Keeneland is also the name of a thoroughbred horse racing and sales complex in Lexington, Kentucky; for this complex, see Keeneland.

Keeneland is a former city in Jefferson County, Kentucky, United States, that was dissolved on January 1, 2001, and annexed by the neighboring City of Lyndon. Keeneland is now a neighborhood of Lyndon and also a part of Louisville Metro.

==Geography==
Keeneland is located at (38.276020, -85.566448).

According to the United States Census Bureau, the city has a total area of 0.1 sqmi, all of it land.

==Demographics==
As of the census of 2000, there were 383 people, 156 households, and 104 families residing in the city. The population density was 4,995.3 PD/sqmi. There were 157 housing units at an average density of 2,047.7 /sqmi. The racial makeup of the city was 95.56% White, 1.83% African American, 0.26% Asian, 0.52% from other races, and 1.83% from two or more races. Hispanic or Latino of any race were 1.57% of the population.

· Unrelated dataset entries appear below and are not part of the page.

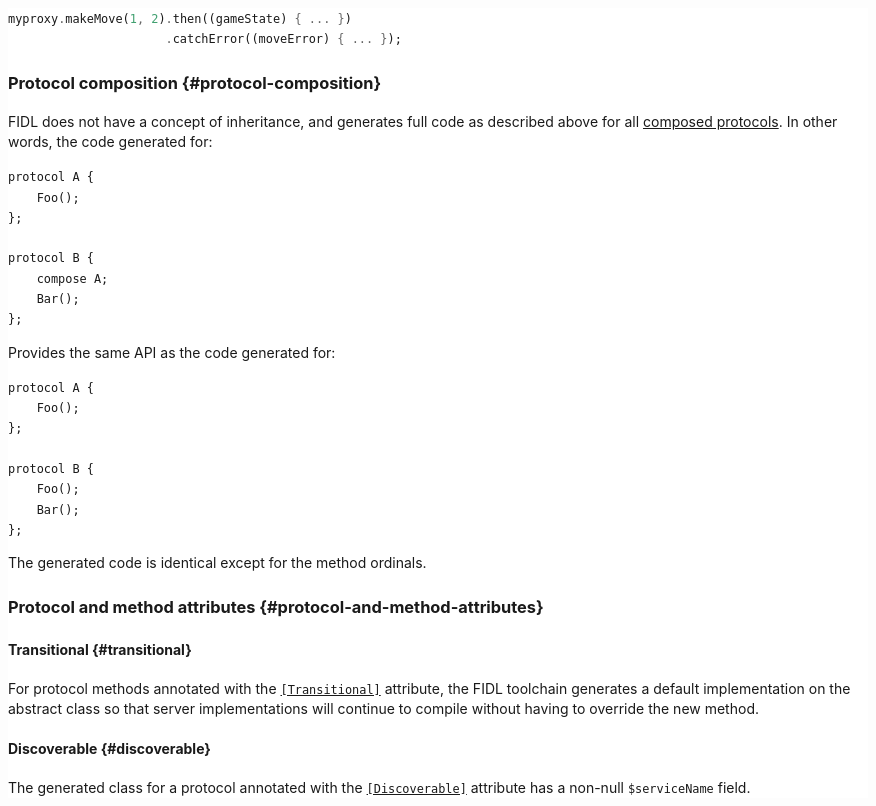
 ```dart
myproxy.makeMove(1, 2).then((gameState) { ... })
                      .catchError((moveError) { ... });

```

### Protocol composition {#protocol-composition}

FIDL does not have a concept of inheritance, and generates full code as
described above for all [composed protocols][lang-protocol-composition]. In
other words, the code generated for:

```fidl
protocol A {
    Foo();
};

protocol B {
    compose A;
    Bar();
};
```

Provides the same API as the code generated for:

```fidl
protocol A {
    Foo();
};

protocol B {
    Foo();
    Bar();
};
```

The generated code is identical except for the method ordinals.

### Protocol and method attributes {#protocol-and-method-attributes}

#### Transitional {#transitional}

For protocol methods annotated with the
[`[Transitional]`](/docs/reference/fidl/language/attributes.md#transitional)
attribute, the FIDL toolchain generates a default implementation on the abstract
class so that server implementations will continue to compile without having to
override the new method.

#### Discoverable {#discoverable}

The generated class for a protocol annotated with the
[`[Discoverable]`](/docs/reference/fidl/language/attributes.md#discoverable)
attribute has a non-null `$serviceName` field.


[dart-tutorial]: /docs/development/languages/fidl/tutorials/dart
[lang-constants]: /docs/reference/fidl/language/language.md#constants
[lang-bits]: /docs/reference/fidl/language/language.md#bits
[lang-enums]: /docs/reference/fidl/language/language.md#enums
[lang-structs]: /docs/reference/fidl/language/language.md#structs
[lang-tables]: /docs/reference/fidl/language/language.md#tables
[lang-unions]: /docs/reference/fidl/language/language.md#unions
[lang-resource]: /docs/reference/fidl/language/language.md#value-vs-resource
[lang-protocols]: /docs/reference/fidl/language/language.md#protocols
[lang-protocol-composition]: /docs/reference/fidl/language/language.md#protocol-composition
[union-lexicon]: /docs/reference/fidl/language/lexicon.md#union-terms
[unknown-attr]: /docs/reference/fidl/language/attributes.md#unknown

There were 156 households, out of which 35.3% had children under the age of 18 living with them, 52.6% were married couples living together, 14.1% had a female householder with no husband present, and 32.7% were non-families. 27.6% of all households were made up of individuals, and 9.0% had someone living alone who was 65 years of age or older. The average household size was 2.46 and the average family size was 3.03.

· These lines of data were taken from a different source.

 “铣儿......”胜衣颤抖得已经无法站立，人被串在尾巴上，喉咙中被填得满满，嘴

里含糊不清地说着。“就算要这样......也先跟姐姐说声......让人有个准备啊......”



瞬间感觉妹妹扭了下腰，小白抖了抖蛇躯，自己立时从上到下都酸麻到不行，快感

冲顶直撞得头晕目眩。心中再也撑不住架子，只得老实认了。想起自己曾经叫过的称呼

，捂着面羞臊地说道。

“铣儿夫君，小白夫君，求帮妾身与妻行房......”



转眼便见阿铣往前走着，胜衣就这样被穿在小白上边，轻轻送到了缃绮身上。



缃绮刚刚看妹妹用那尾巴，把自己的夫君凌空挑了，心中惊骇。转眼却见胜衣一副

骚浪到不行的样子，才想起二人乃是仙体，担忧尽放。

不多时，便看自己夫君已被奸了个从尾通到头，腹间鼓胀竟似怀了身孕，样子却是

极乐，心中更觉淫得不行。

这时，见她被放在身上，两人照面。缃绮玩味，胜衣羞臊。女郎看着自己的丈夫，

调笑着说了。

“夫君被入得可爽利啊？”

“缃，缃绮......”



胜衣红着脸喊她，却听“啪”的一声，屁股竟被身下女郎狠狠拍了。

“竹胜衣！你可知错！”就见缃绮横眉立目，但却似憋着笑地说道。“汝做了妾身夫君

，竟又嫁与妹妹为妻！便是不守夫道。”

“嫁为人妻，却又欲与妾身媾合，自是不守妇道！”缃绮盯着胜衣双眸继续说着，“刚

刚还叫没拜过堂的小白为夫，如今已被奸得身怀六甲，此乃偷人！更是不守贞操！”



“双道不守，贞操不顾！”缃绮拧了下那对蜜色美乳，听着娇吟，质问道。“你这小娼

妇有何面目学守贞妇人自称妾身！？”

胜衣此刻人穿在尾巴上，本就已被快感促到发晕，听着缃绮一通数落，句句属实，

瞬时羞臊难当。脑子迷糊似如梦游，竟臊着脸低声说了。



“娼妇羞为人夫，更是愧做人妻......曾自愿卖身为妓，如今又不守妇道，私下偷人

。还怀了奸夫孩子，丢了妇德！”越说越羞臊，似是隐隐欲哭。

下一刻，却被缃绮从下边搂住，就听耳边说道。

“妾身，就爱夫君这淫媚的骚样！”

In the city the population was spread out, with 27.2% under the age of 18, 7.3% from 18 to 24, 36.0% from 25 to 44, 21.1% from 45 to 64, and 8.4% who were 65 years of age or older. The median age was 33 years. For every 100 females, there were 85.9 males. For every 100 females age 18 and over, there were 83.6 males.

The median income for a household in the city was $39,063, and the median income for a family was $41,667. Males had a median income of $28,500 versus $23,125 for females. The per capita income for the city was $18,248. About 6.9% of families and 6.8% of the population were below the poverty line, including 2.1% of those under age 18 and 9.3% of those age 65 or over.